Analysis of muscle contraction kinematics and muscle forces is not yet well established in clinical movement analysis, but there are large potential benefits. For instance, information about muscle length change during gait can assist surgical planning for patients with cerebral palsy [2]. In stroke patients, estimation of muscle forces during gait can help identify specific deficits and compensatory strategies [19]. Software tools are already available for such analyses (Anybody and OpenSim) but these tend to be research-oriented and not sufficiently fast or user-friendly for clinical applications. Our system is, at this time, the only system that can perform muscle force estimation in real time. It is important that these estimates are validated before the system is applied clinically, and the validation must be done with a well-designed study that is relevant to the clinical question.

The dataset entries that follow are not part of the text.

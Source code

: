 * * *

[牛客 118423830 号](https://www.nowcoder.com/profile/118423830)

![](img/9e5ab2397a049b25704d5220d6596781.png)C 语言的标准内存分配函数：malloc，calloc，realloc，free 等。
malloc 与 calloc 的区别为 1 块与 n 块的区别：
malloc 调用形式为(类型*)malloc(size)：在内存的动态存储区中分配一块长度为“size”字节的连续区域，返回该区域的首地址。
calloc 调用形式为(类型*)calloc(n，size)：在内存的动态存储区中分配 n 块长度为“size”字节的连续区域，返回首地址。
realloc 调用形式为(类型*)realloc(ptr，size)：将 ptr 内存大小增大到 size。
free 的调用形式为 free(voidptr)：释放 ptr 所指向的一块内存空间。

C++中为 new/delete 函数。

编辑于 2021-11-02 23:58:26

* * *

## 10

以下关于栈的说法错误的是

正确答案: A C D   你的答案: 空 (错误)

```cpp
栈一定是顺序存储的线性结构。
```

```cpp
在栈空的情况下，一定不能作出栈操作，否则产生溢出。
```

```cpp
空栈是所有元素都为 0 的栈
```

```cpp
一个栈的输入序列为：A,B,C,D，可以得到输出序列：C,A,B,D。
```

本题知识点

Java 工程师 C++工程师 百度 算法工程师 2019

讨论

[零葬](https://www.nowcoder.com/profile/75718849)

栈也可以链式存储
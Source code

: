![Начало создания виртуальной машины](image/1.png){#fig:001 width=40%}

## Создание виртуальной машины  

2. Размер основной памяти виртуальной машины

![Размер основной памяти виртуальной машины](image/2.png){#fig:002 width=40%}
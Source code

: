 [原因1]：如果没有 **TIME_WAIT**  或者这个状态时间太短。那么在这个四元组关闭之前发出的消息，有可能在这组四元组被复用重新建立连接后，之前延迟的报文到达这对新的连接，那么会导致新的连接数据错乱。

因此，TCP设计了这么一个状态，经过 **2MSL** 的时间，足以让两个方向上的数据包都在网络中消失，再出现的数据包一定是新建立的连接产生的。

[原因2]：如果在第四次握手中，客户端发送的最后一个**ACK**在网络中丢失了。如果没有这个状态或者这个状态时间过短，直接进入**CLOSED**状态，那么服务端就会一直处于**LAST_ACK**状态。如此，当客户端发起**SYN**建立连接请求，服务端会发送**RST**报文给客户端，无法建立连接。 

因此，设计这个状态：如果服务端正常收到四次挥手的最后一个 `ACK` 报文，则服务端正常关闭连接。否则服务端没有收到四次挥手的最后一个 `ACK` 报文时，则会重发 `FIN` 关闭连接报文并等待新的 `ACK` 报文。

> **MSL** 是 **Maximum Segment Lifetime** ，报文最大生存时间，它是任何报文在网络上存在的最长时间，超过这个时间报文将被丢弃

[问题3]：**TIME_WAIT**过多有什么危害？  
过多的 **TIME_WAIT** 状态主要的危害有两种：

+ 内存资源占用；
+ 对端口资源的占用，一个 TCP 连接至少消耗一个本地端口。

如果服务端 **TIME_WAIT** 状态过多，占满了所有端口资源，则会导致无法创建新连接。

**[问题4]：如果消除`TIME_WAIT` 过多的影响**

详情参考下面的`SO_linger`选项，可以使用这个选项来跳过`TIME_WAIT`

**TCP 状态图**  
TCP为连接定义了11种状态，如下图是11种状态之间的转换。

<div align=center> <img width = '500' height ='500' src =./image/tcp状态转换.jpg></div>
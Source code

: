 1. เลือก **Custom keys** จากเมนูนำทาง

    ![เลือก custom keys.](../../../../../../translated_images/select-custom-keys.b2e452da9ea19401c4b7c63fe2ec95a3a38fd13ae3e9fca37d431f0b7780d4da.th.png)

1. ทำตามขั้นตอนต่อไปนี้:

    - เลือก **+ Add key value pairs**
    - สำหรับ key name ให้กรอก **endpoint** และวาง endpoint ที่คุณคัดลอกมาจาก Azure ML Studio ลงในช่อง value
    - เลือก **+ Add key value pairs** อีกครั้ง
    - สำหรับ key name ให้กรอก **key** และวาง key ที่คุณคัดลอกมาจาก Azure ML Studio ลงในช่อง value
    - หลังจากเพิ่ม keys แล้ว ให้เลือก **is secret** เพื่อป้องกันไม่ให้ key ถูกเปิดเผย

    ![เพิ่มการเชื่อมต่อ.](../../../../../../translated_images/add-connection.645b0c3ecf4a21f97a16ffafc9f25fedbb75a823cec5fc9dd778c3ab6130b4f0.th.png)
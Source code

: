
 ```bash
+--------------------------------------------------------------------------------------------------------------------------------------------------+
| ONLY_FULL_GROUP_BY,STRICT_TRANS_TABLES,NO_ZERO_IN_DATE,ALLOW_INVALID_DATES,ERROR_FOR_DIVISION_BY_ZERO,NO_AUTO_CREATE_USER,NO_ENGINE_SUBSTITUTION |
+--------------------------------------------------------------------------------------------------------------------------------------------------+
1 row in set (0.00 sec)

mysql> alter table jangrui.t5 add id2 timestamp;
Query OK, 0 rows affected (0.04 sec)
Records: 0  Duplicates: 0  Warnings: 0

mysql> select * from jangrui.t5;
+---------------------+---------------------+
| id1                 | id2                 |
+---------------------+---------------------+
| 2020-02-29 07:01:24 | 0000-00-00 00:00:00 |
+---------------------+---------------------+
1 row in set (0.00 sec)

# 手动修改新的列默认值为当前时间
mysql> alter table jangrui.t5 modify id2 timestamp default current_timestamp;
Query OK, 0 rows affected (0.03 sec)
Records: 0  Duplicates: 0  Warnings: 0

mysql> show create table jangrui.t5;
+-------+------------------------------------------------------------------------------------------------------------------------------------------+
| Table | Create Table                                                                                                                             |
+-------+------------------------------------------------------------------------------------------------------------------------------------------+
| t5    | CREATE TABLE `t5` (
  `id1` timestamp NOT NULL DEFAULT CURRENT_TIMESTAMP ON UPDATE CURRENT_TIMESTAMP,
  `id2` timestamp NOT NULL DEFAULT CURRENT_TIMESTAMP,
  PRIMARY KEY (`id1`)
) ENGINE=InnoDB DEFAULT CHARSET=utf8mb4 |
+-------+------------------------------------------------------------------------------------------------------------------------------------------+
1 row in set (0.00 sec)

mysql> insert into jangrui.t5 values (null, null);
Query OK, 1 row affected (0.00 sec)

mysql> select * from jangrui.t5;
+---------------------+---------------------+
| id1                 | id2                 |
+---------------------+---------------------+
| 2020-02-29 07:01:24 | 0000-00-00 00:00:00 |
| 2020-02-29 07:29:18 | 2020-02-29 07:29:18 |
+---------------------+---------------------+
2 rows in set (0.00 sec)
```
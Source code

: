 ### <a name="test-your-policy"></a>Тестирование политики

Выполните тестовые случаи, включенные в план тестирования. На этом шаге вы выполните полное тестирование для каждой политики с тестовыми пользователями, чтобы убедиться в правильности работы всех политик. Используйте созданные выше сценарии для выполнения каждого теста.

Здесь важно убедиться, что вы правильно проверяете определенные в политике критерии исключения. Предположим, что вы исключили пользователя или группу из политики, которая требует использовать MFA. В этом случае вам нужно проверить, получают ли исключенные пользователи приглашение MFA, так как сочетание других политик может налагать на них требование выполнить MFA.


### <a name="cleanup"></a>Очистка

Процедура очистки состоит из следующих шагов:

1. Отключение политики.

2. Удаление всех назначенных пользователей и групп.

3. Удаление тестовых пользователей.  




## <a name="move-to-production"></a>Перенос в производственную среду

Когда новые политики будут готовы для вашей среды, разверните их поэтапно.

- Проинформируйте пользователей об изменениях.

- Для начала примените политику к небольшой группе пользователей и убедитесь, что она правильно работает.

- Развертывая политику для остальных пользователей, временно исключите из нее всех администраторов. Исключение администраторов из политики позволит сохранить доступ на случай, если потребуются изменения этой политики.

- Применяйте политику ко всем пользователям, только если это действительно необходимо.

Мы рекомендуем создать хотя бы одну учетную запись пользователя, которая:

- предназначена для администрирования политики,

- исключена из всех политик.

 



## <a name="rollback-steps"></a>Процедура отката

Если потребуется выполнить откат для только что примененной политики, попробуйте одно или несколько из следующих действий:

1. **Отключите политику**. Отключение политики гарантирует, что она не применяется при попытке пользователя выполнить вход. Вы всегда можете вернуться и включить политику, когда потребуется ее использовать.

We performed the muscle force estimation using static optimization (6). This does not take into account the force–length or force–velocity properties, or internal dynamics of the muscles. Some of these properties are included in the OpenSim and Anybody systems, but this increases the computational cost but may not significantly improve the results in clinical applications [18]. The quadratic cost function [30] was chosen over the classical cubic cost function [5], mainly because it allowed us to use an efficient real-time solution method [32]. While the choice of cost function is subject of active research, the results of a static optimization seem to be rather robust with respect to the choice of cost function [11, 26]. A promising alternative is the minmax criterion [21], which would allow a real-time implementation but may lead to discontinuities in the muscle force trajectories [22]. A fundamental limitation of model-based muscle force estimation, as presented here, is that the same generic muscle models are used for all subjects. We assume standard anatomy (moment arms) and standard muscle strengths. Therefore, muscle force estimates may be biased towards normal in patients with neurological problems, muscle weakness, or pain. An approach to overcome such limitations was recently proposed [33], but this requires extensive patient calibration protocols which would be impractical in routine clinical use.

In conclusion, we have shown that a full biomechanical analysis of joint and muscle function can be obtained in real time, and that results are consistent between subjects and resemble previously published results. Real-time processing offers the unique opportunity for interactive use of biomechanical movement analysis in which the patient and therapist not only interact with each other, but also with biomechanical information that is presented to them in real time using advanced visualization methods (Fig. 2).